*** Data supplied ***

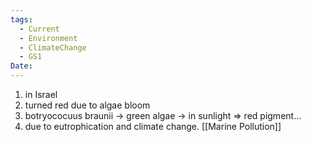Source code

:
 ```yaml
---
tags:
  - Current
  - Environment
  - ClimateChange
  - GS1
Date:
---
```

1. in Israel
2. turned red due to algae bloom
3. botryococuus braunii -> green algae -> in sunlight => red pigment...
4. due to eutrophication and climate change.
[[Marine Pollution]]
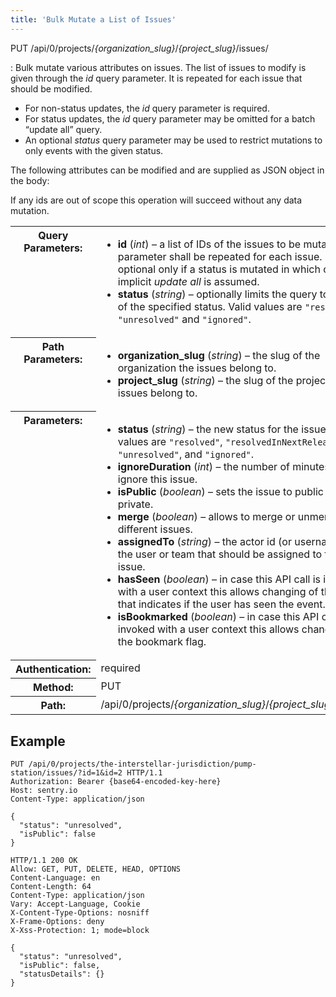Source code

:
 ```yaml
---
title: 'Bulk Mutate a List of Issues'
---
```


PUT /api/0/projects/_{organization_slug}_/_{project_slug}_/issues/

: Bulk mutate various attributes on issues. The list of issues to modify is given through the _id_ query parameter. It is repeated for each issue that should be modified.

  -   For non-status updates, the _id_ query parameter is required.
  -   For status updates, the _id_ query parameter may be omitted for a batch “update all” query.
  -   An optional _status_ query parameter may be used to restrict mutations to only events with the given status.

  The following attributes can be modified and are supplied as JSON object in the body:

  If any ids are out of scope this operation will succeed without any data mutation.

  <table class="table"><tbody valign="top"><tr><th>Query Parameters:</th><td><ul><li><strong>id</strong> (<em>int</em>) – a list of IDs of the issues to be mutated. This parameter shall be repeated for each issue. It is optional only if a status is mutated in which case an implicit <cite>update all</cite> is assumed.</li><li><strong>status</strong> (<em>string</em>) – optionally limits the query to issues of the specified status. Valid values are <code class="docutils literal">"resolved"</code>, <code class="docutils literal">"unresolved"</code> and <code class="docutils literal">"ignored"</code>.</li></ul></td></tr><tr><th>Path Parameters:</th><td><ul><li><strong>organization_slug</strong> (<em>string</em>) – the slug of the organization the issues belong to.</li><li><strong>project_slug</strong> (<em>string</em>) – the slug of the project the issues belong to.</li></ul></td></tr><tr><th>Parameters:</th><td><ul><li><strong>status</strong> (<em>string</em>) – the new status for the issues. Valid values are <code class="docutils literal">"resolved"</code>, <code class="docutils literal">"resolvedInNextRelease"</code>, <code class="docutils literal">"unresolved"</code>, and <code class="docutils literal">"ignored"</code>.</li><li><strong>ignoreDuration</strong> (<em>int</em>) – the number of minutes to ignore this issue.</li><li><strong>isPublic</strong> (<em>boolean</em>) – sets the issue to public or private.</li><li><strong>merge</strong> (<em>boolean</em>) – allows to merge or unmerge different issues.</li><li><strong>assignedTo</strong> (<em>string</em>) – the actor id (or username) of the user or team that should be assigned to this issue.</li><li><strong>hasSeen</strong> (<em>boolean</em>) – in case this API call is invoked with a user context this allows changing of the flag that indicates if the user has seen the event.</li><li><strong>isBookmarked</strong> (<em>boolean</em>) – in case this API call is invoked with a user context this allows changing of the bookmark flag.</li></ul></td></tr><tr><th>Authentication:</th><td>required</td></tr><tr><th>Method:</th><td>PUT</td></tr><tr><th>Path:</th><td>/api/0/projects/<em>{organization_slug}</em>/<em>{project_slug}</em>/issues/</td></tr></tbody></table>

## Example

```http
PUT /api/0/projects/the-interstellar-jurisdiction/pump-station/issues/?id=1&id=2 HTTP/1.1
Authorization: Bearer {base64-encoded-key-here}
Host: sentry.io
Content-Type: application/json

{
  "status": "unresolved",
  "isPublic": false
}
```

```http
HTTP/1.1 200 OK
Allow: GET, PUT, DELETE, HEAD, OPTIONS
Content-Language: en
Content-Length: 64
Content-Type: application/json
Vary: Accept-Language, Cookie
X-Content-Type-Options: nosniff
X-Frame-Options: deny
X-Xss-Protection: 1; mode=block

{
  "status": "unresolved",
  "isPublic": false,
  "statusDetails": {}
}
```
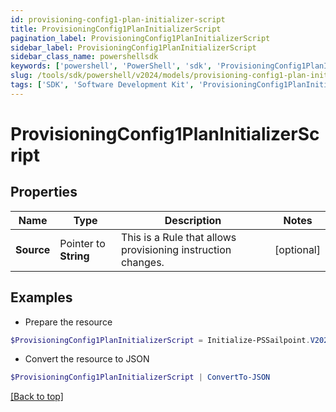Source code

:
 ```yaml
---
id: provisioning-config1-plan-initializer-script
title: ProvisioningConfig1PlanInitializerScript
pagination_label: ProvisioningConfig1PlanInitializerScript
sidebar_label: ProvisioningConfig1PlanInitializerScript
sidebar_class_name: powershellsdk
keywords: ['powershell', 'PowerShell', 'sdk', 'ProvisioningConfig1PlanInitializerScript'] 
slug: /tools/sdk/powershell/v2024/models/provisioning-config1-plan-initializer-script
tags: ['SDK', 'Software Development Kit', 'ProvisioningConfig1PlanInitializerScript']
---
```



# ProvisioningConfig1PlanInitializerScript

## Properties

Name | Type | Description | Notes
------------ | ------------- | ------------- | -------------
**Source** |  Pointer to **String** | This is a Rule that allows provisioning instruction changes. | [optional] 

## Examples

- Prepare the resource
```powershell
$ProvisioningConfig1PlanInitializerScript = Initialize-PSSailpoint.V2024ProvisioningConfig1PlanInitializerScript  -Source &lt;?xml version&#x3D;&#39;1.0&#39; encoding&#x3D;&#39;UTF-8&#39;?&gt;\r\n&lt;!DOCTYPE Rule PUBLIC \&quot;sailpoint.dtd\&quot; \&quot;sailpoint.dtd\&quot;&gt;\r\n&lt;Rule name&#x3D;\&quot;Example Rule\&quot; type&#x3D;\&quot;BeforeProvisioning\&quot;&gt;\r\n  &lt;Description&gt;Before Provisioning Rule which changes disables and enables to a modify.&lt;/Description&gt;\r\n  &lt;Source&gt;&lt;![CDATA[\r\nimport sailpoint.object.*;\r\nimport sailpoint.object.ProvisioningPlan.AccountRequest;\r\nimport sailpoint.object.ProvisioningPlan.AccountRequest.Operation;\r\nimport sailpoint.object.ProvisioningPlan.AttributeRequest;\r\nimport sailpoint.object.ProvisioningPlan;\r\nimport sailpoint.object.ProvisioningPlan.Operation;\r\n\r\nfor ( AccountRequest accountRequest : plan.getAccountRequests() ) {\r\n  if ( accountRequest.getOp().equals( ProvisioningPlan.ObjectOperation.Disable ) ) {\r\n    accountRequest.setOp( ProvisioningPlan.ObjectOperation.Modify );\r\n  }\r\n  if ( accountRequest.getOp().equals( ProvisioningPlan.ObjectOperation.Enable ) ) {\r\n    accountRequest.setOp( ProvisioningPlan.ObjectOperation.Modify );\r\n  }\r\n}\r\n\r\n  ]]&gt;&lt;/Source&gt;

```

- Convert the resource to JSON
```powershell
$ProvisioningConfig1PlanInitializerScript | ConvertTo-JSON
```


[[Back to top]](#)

*** End of Data supplied ***

Problem requirements:
Count, in the data above, the lines that hold "resource". Return only that count.

Response:
2